Caption: Illustration by Charles Livingston Bull, 1915

An Owl, who was sitting in a hollow tree, dozing away a long summer afternoon, was much disturbed by a rogue of a Grasshopper, singing in the grass below.
So far from moving away at the request of the Owl, or keeping quiet, the Grasshopper sang all the more, saying that honest people got their sleep at night.
The Owl waited in silence for a while, and then artfully addressed the Grasshopper thus: "I suppose I ought to be angry with you, my dear, for I confess I would rather sleep than listen to your singing.
But if one cannot be allowed to sleep, it is something to be kept awake by such a pleasant little pipe as yours.

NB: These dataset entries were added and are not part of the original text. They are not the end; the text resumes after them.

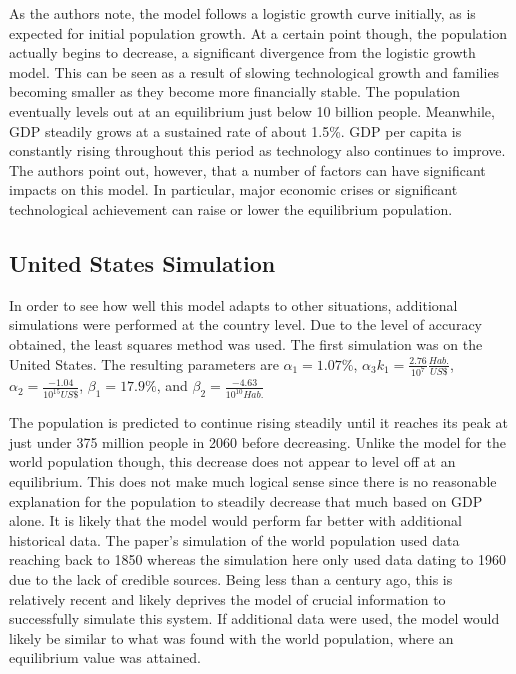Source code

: \documentclass[a4paper]{article}
\begin{document}
As the authors note, the model follows a logistic growth curve initially, as is expected for initial population growth. At a certain point though, the population actually begins to decrease, a significant divergence from the logistic growth model. This can be seen as a result of slowing technological growth and families becoming smaller as they become more financially stable. The population eventually levels out at an equilibrium just below 10 billion people. Meanwhile, GDP steadily grows at a sustained rate of about 1.5\%. GDP per capita is constantly rising throughout this period as technology also continues to improve. The authors point out, however, that a number of factors can have significant impacts on this model. In particular, major economic crises or significant technological achievement can raise or lower the equilibrium population. 

\subsection{United States Simulation}

In order to see how well this model adapts to other situations, additional simulations were performed at the country level. Due to the level of accuracy obtained, the least squares method was used. The first simulation was on the United States. The resulting parameters are $\alpha_1 = 1.07\%$, $\alpha_3 k_1 = \frac{2.76}{10^{7}}\frac{Hab.}{US \$}$, $\alpha_2 = \frac{-1.04}{10^{15} US\$}$, $\beta_1 = 17.9\%$, and $\beta_2 = \frac{-4.63}{10^{10} Hab.}$ 

The population is predicted to continue rising steadily until it reaches its peak at just under 375 million people in 2060 before decreasing. Unlike the model for the world population though, this decrease does not appear to level off at an equilibrium. This does not make much logical sense since there is no reasonable explanation for the population to steadily decrease that much based on GDP alone. It is likely that the model would perform far better with additional historical data. The paper's simulation of the world population used data reaching back to 1850 whereas the simulation here only used data dating to 1960 due to the lack of credible sources. Being less than a century ago, this is relatively recent and likely deprives the model of crucial information to successfully simulate this system. If additional data were used, the model would likely be similar to what was found with the world population, where an equilibrium value was attained.
\end{document}
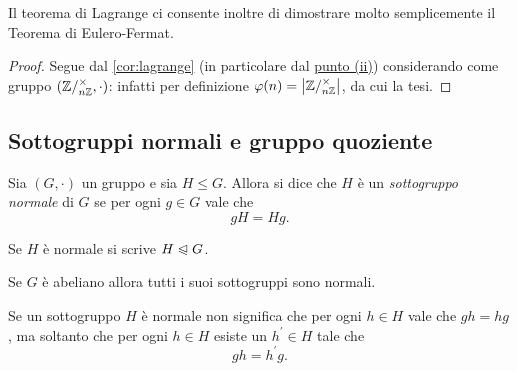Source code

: Il teorema di Lagrange ci consente inoltre di dimostrare molto semplicemente il Teorema di Eulero-Fermat.
\begin{proof}
    Segue dal \autoref{cor:lagrange} (in particolare dal \hyperref[cor:x_alla_ordG=e_G]{punto (ii)}) considerando come gruppo $(\invertible{\Zmod{n}}, \cdot)$: infatti per definizione $\phi(n) = \abs*{\invertible{\Zmod{n}}}$, da cui la tesi.
\end{proof}

\subsection{Sottogruppi normali e gruppo quoziente}

\begin{definition}
     \label{def:sgr_normale}
    Sia $(G, \cdot)$ un gruppo e sia $H \leq G$. Allora si dice che $H$ è un \emph{sottogruppo normale} di $G$ se per ogni $g \in G$ vale che \begin{equation} \label{eq:def_normale}
        gH = Hg.
    \end{equation} 
    
    Se $H$ è normale si scrive $H \normal G$.
\end{definition}

\begin{remark}
    Se $G$ è abeliano allora tutti i suoi sottogruppi sono normali.
\end{remark}
\begin{remark}
    Se un sottogruppo $H$ è normale non significa che per ogni $h \in H$ vale che $gh = hg$, ma soltanto che per ogni $h \in H$ esiste un $h^\prime \in H$ tale che \[
        gh = h^\prime g.    
    \]
\end{remark}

And now it occurs to me that I have some delicious nectar with which to reward a musician who sings so sweetly.
If you will take the trouble to come up, you shall have a drop. It will clear your voice nicely."
The silly Grasshopper came hopping up to the Owl, who at once caught and killed him, and so finished her nap in comfort.

C. L. Bull’s beguiling illustration caught my eye and prompted me to reprise this fable. My first version dates back to April of 2014.
Stickney’s adaptation of this story is faithful to earlier editions. But, he adds a new twist; an implied insult from the singer that honest people get their sleep only at night.
Sometimes annoying someone bigger than yourself may end in your destruction.
The Owl out-foxes the sad sack grasshopper and gains an afternoon snack.